Difendiamo la democrazia in Ucraina!

Difendiamo i diritti dei partiti d’opposizione!

Appello del Comitato Centrale
del Partito Socialista Progressista dell’Ucraina

9 febbraio 2018

Il Comitato Centrale del Partito Socialista Progressista dell’Ucraina esorta voi, membri di una organizzazione internazionale autorevole, chiamata a regolare e affermare rispettivamente i valori fondamentali della democrazia europea e i valori europei, a considerare e valutare le azioni delle autorità ucraine nei confronti del Partito Socialista Progressista dell’Ucraina, un partito politico ucraino.

Il Partito Socialista Progressista dell’Ucraina (PSPU) fu fondato nel 1996 ed è uno dei pochi partiti ucraini ad aver nelle [passate] elezioni conquistato seggi parlamentari. Il PSPU nominò per due volte la sua Presidente, Natalia Vitrenko, quale candidata alla Presidenza dell’Ucraina. Il partito ha visto eletti suoi membri come rappresentanti locali e nei corpi di autogoverno di molte regioni ucraine.

Sin dalla sua fondazione, il PSPU ha agito in pieno rispetto della Costituzione ucraina e delle leggi dell’Ucraina, delle norme e dei principî della legge internazionale, e in accordo con la Carta del PSPU, votata in congresso. Durante il periodo nel quale il partito è stato attivo, gli enti governativi di supervisione non hanno mai mosso critiche nei nostri confronti, né contro le attività del partito previste dalla Carta, né contro le attività delle sue organizzazioni regionali. Per tutti quegli anni, l’attività del nostro partito è stata controllata, come richiede la legge, dal Ministero ucraino della Giustizia e dalla Commissione Elettorale Centrale dell’Ucraina. Le campagne [report-and-election ?], i congressi ordinarî e straordinarî del PSPU e la procedura di elezione nei corpi esecutivi del partito sono sempre stati considerati legittimi. I canditati del partito quali deputati della Suprema Rada dell’Ucraina, degli enti di autogoverno e della Presidenza dell’Ucraina sono sempre stati considerati legittimi e legali, e hanno sempre partecipato alle campagne elettorali, esercitando i loro diritti elettorali.

Sfortunatamente, attualmente le autorità ucraine, nella fattispecie il governo e il Ministero della Giustizia ucraino, stanno conducendo una politica di discriminazione nei confronti del nostro partito d’opposizione, inaccettabile in una società democratica; essa si spinge alla persecuzione informativa, politica e fisica, con atti di terrore contro i dirigenti e gli attivisti del partito.
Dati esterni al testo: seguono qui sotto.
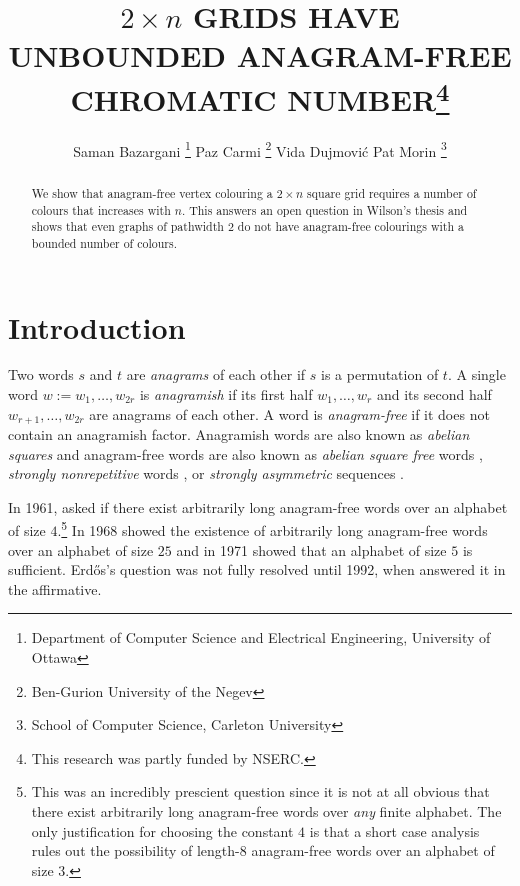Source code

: \documentclass{patmorin}
\title{\MakeUppercase{$2\times n$ Grids have Unbounded Anagram-Free Chromatic Number}\thanks{This research was partly funded by NSERC.}}
\author{Saman Bazargani%
    \thanks{Department of Computer Science and Electrical Engineering, University of Ottawa}\qquad
    Paz Carmi%
    \thanks{Ben-Gurion University of the Negev}\qquad
    Vida Dujmović\footnotemark[2]\qquad
    Pat Morin%
    \thanks{School of Computer Science, Carleton University}}
\date{}
\begin{document}
\maketitle

\begin{abstract}
    We show that anagram-free vertex colouring a $2\times n$ square grid requires a number of colours that increases with $n$.  This answers an open question in Wilson's thesis and shows that even graphs of pathwidth $2$ do not have anagram-free colourings with a bounded number of colours.
\end{abstract}

%



\section{Introduction}

Two words $s$ and $t$ are \emph{anagrams} of each other if $s$ is a permutation of $t$.  A single word $w:=w_1,\ldots,w_{2r}$ is \emph{anagramish} if its first half $w_1,\ldots,w_r$ and its second half $w_{r+1},\ldots,w_{2r}$ are anagrams of each other.  A word is \emph{anagram-free} if it does not contain an anagramish factor.  Anagramish words are also known as \emph{abelian squares} and anagram-free words are also known as \emph{abelian square free} words \cite{keranen:abelian,keranen:powerful}, \emph{strongly nonrepetitive} words \cite{pleasants:non-repetitive}, or \emph{strongly asymmetric} sequences \cite{evdokimov:strongly,evdokimov:strongly2}.

In 1961, \citet{erdos:some} asked if there exist arbitrarily long anagram-free words over an alphabet of size $4$.\footnote{This was an incredibly prescient question since it is not at all obvious that there exist arbitrarily long anagram-free words over \emph{any} finite alphabet. The only justification for choosing the constant $4$ is that a short case analysis rules out the possibility of length-$8$ anagram-free words over an alphabet of size $3$.}  In 1968 \citet{evdokimov:strongly,evdokimov:strongly2} showed the existence of arbitrarily long anagram-free words over an alphabet of size $25$ and in 1971 \citet{pleasants:non-repetitive} showed that an alphabet of size $5$ is sufficient.  Erd\H{o}s's question was not fully resolved until 1992, when \citet{keranen:abelian} answered it in the affirmative.
\end{document}
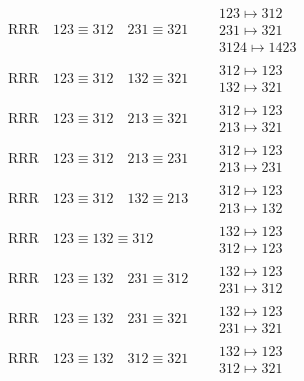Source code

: \documentclass{article}
\begin{document}
\begin{align}
\\
\text{RRR}
\quad
123\equiv312
\quad
231\equiv321
\quad
&
\begin{matrix}
123 \mapsto 312
\\
231 \mapsto 321
\\
3124 \mapsto 1423
\end{matrix}
\\
\text{RRR}
\quad
123\equiv312
\quad
132\equiv321
\quad
&
\begin{matrix}
312 \mapsto 123
\\
132 \mapsto 321
\end{matrix}
\\
\text{RRR}
\quad
123\equiv312
\quad
213\equiv321
\quad
&
\begin{matrix}
312 \mapsto 123
\\
213 \mapsto 321
\end{matrix}
\\
\text{RRR}
\quad
123\equiv312
\quad
213\equiv231
\quad
&
\begin{matrix}
312 \mapsto 123
\\
213 \mapsto 231
\end{matrix}
\\
\text{RRR}
\quad
123\equiv312
\quad
132\equiv213
\quad
&
\begin{matrix}
312 \mapsto 123
\\
213 \mapsto 132
\end{matrix}
\\
\text{RRR}
\quad
123\equiv132\equiv312
\quad
&
\begin{matrix}
132 \mapsto 123
\\
312 \mapsto 123
\end{matrix}
\\
\text{RRR}
\quad
123\equiv132
\quad
231\equiv312
\quad
&
\begin{matrix}
132 \mapsto 123
\\
231 \mapsto 312
\end{matrix}
\\
\text{RRR}
\quad
123\equiv132
\quad
231\equiv321
\quad
&
\begin{matrix}
132 \mapsto 123
\\
231 \mapsto 321
\end{matrix}
\\
\text{RRR}
\quad
123\equiv132
\quad
312\equiv321
\quad
&
\begin{matrix}
132 \mapsto 123
\\
312 \mapsto 321
\end{matrix}
\\

\end{align}
\end{document}
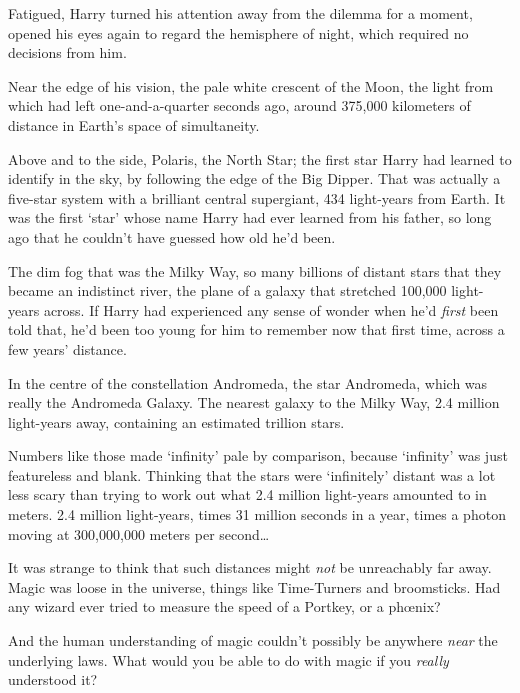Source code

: Fatigued, Harry turned his attention away from the dilemma for a moment, opened his eyes again to regard the hemisphere of night, which required no decisions from him.

Near the edge of his vision, the pale white crescent of the Moon, the light from which had left one-and-a-quarter seconds ago, around 375,000 kilometers of distance in Earth's space of simultaneity.

Above and to the side, Polaris, the North Star; the first star Harry had learned to identify in the sky, by following the edge of the Big Dipper. That was actually a five-star system with a brilliant central supergiant, 434 light-years from Earth. It was the first `star' whose name Harry had ever learned from his father, so long ago that he couldn't have guessed how old he'd been.

The dim fog that was the Milky Way, so many billions of distant stars that they became an indistinct river, the plane of a galaxy that stretched 100,000 light-years across. If Harry had experienced any sense of wonder when he'd \emph{first} been told that, he'd been too young for him to remember now that first time, across a few years' distance.

In the centre of the constellation Andromeda, the star Andromeda, which was really the Andromeda Galaxy. The nearest galaxy to the Milky Way, 2.4 million light-years away, containing an estimated trillion stars.

Numbers like those made `infinity' pale by comparison, because `infinity' was just featureless and blank. Thinking that the stars were `infinitely' distant was a lot less scary than trying to work out what 2.4 million light-years amounted to in meters. 2.4 million light-years, times 31 million seconds in a year, times a photon moving at 300,000,000 meters per second{\ldots}

It was strange to think that such distances might \emph{not} be unreachably far away. Magic was loose in the universe, things like Time-Turners and broomsticks. Had any wizard ever tried to measure the speed of a Portkey, or a phœnix?

And the human understanding of magic couldn't possibly be anywhere \emph{near} the underlying laws. What would you be able to do with magic if you \emph{really} understood it?

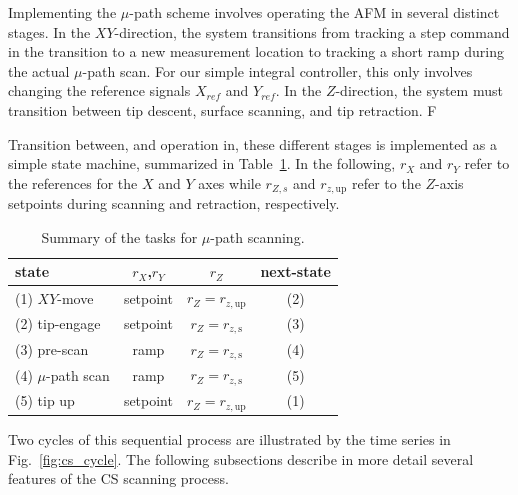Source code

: \documentclass[twocolumn,oneside]{IEEEtran/IEEEtran}
\newcommand{\rzup}{\ensuremath{r_{z,\textrm{up}}}\xspace}
\newcommand{\rzs}{\ensuremath{r_{z,\textrm{s}}}\xspace}
\begin{document}
Implementing the $\mu$-path scheme involves operating the AFM in
several distinct stages. In the $XY$-direction, the system transitions
from tracking a step command in the transition to a new
measurement location to tracking a short ramp during the actual $\mu$-path scan.
For our simple integral controller, this only involves changing the reference signals
$X_{ref}$ and $Y_{ref}$. In the $Z$-direction, the system must
transition between tip descent, surface scanning, and tip retraction. F
	
Transition between, and operation in, these different stages is
implemented as a simple state machine, summarized in
Table~\ref{tab:cs_tasks}. In the following, $r_X$ and $r_Y$ refer to
the references for the $X$ and $Y$ axes while $r_{Z,s}$ and $\rzup$
refer to the $Z$-axis setpoints during scanning and retraction,
respectively.

\begin{table}
  \centering
  \caption{Summary of the tasks for $\mu$-path scanning.}
  \begin{tabular}{lccc}
    state & $r_X$,$r_Y$ & $r_Z$ & next-state\\
    \toprule
    (1) $XY$-move & setpoint & $r_Z = \rzup$ & (2)\\
    (2) tip-engage & setpoint & $r_Z = \rzs$ & (3)\\
    (3) pre-scan & ramp & $r_Z = \rzs$ & (4)\\
    (4) $\mu$-path scan & ramp & $r_Z = \rzs$ & (5)\\
    (5) tip up & setpoint & $r_Z = \rzup$ & (1)\\
  \end{tabular}
  \label{tab:cs_tasks}
\end{table}
Two cycles of this sequential process are illustrated by the time
series in Fig.~\ref{fig:cs_cycle}. The following
subsections describe in more detail several features of the CS
scanning process.
  
\end{document}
L’attività del partito è stata a tutti gli effetti bloccata, impedita. Il partito è oscurato dai media e le sua azioni pubbliche pacifiche vengono impedite da bande neonaziste mandate contro i nostri sostenitori, nelle quali esse compiono atti di violenza fisica contro di essi, quali membri del PSPU.

Riteniamo che il nostro partito sia vittima di una politica di discriminazione, vietata sia dalla legge ucraina e sia dalla norme e dai principî del diritto internazionale. Tale discriminazione impedisce ai membri del nostro partito di esercitare i proprî diritti politici e libertà in Ucraina, come sarebbero garantiti dalla Convenzione per la Protezione dei Diritti Umani e delle Libertà Fondamentali (artt. 10, 11, 14), dalla Convenzione Internazionale sui Diritti Civili e Politici (artt. 19, 22, 26), dalla Dichiarazione Universale dei Diritti Umani (artt. 19, 20), dalla Carta dell’Unione Europea dei Diritti Fondamentali (artt. 12, 21), dal Documento della Conferenza di Copenaghen sulla Dimensione Umana del 1999 (punto 7), dai Principî Guida per la Regolamentazione Legale dell’Attività Politica dei Partiti, dai documenti dell’Assemblea Parlamentare del Consiglio d’Europa e dai documenti dell’OSCE/ODIHR e dalla Commissione Europea per la Democrazia tramite il Diritto (Commissione di Venezia).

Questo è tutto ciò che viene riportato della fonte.